> Extracted data
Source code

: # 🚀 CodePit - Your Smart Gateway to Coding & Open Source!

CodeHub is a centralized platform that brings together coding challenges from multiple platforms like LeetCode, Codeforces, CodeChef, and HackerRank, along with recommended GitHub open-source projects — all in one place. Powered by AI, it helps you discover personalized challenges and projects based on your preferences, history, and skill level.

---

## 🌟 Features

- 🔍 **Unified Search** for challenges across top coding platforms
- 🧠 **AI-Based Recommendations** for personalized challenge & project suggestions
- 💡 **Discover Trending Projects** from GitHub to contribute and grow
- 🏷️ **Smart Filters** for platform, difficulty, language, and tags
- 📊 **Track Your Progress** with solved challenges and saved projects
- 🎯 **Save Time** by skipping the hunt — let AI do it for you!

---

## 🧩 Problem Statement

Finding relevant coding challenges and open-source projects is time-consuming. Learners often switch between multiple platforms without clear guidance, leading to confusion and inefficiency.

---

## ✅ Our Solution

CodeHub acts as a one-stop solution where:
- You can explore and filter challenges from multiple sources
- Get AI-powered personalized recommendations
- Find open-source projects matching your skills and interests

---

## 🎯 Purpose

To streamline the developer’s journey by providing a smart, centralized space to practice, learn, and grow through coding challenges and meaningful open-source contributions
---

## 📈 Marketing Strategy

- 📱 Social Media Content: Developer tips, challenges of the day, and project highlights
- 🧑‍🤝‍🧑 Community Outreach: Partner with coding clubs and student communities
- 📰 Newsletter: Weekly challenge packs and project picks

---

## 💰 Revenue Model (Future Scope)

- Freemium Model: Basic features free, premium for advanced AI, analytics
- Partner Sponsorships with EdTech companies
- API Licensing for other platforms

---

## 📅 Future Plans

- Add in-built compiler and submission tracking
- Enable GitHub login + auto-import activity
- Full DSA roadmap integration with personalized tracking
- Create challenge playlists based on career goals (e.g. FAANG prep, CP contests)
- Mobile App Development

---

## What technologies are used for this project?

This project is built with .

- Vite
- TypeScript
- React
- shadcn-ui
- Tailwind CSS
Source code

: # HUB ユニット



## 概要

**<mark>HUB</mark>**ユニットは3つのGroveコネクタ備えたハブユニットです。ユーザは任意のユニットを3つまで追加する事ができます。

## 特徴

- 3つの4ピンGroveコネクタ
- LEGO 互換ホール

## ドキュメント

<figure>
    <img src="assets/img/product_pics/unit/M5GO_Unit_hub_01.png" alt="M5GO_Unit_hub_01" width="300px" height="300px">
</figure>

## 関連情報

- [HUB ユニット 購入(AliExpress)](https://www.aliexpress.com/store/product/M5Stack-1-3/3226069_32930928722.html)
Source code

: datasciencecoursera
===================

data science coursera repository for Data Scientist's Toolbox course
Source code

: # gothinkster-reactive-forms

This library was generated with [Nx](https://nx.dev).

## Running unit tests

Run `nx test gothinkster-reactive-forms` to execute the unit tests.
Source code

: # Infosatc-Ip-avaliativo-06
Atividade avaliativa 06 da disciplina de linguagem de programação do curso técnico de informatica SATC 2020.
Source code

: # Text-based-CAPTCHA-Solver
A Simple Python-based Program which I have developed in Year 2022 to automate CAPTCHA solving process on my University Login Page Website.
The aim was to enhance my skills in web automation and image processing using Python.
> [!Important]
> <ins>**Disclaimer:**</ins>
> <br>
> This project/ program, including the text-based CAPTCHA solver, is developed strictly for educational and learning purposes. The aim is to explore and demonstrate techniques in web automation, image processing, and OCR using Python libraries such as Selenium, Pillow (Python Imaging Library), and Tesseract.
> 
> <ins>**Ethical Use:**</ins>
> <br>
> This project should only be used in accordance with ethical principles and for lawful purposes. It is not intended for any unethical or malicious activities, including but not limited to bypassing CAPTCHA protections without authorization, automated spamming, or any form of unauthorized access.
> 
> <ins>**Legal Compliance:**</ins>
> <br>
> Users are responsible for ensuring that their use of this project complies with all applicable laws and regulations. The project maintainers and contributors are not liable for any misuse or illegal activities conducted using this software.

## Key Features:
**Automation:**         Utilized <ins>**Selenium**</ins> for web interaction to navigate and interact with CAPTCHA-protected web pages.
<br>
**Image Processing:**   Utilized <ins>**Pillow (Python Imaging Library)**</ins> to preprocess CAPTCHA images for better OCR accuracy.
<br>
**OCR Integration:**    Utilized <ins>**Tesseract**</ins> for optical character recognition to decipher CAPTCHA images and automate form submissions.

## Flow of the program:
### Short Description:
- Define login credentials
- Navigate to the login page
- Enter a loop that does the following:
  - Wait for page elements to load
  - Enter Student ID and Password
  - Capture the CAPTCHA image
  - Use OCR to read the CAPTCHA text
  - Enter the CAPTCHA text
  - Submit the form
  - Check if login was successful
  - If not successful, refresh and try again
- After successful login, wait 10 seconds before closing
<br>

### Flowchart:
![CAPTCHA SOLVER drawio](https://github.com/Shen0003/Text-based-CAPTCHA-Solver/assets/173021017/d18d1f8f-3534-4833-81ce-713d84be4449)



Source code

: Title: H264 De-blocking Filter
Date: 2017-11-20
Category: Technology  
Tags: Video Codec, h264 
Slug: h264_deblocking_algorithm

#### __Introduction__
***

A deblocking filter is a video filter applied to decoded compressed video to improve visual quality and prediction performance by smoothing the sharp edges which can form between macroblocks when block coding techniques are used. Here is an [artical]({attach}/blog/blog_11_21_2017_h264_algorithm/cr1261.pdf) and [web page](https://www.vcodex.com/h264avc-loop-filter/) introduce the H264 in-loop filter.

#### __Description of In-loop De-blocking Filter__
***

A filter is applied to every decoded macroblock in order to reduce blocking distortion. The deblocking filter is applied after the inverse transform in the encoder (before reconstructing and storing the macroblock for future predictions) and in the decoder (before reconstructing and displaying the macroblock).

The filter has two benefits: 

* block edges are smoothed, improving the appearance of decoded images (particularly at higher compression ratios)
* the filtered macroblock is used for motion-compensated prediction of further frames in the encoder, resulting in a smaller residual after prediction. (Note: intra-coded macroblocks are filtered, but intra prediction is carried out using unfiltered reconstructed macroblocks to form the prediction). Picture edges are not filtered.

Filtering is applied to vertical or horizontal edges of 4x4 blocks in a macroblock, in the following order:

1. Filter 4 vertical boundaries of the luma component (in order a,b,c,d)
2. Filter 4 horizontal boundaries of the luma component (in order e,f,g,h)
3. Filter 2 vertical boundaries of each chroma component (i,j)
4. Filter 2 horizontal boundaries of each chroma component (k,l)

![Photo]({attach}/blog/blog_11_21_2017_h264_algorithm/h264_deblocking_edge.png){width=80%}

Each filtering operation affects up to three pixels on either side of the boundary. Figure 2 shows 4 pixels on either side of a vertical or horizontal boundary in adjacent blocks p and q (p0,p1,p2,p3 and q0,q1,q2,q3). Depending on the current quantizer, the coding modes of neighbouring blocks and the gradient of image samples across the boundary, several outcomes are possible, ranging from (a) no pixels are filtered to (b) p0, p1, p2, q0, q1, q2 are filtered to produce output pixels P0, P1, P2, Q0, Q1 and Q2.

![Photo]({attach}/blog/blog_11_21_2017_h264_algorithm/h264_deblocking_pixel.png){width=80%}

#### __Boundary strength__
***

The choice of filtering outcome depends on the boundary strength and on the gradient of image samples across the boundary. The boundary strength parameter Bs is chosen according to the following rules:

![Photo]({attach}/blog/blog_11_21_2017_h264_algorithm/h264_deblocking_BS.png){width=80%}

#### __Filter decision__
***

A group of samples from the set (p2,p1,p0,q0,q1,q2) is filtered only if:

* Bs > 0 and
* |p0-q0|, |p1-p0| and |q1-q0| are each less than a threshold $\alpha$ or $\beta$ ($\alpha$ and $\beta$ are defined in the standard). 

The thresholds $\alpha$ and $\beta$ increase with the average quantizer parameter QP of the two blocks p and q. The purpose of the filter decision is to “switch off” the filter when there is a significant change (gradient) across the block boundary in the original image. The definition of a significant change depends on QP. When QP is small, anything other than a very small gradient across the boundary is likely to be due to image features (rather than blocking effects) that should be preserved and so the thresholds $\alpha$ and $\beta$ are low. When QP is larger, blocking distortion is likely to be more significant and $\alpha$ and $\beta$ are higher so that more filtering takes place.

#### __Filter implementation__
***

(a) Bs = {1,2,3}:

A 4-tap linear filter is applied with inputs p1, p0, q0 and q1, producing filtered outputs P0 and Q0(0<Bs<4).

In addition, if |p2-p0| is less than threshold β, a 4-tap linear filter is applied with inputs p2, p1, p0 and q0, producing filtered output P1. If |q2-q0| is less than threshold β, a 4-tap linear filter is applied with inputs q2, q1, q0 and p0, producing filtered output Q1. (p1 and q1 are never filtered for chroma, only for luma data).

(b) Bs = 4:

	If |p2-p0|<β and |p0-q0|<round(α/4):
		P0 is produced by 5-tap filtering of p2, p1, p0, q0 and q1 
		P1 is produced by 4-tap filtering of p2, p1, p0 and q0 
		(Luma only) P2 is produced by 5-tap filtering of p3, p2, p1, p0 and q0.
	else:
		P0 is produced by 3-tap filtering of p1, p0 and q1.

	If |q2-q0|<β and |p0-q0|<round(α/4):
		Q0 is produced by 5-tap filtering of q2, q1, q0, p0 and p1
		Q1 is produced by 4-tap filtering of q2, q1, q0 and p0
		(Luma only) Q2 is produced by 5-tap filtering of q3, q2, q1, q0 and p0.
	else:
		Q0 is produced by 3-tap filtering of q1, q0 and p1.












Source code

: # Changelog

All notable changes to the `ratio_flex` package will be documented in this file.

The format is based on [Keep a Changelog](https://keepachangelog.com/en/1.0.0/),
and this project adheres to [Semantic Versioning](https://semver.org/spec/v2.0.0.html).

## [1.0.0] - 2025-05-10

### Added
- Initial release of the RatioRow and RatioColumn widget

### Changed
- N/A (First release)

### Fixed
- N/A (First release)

> Your objective
Bring together all lines of the entries above in which the string "Changelog" occurs.

> Answer space
: # Changelog
The format is based on [Keep a Changelog](https://keepachangelog.com/en/1.0.0/),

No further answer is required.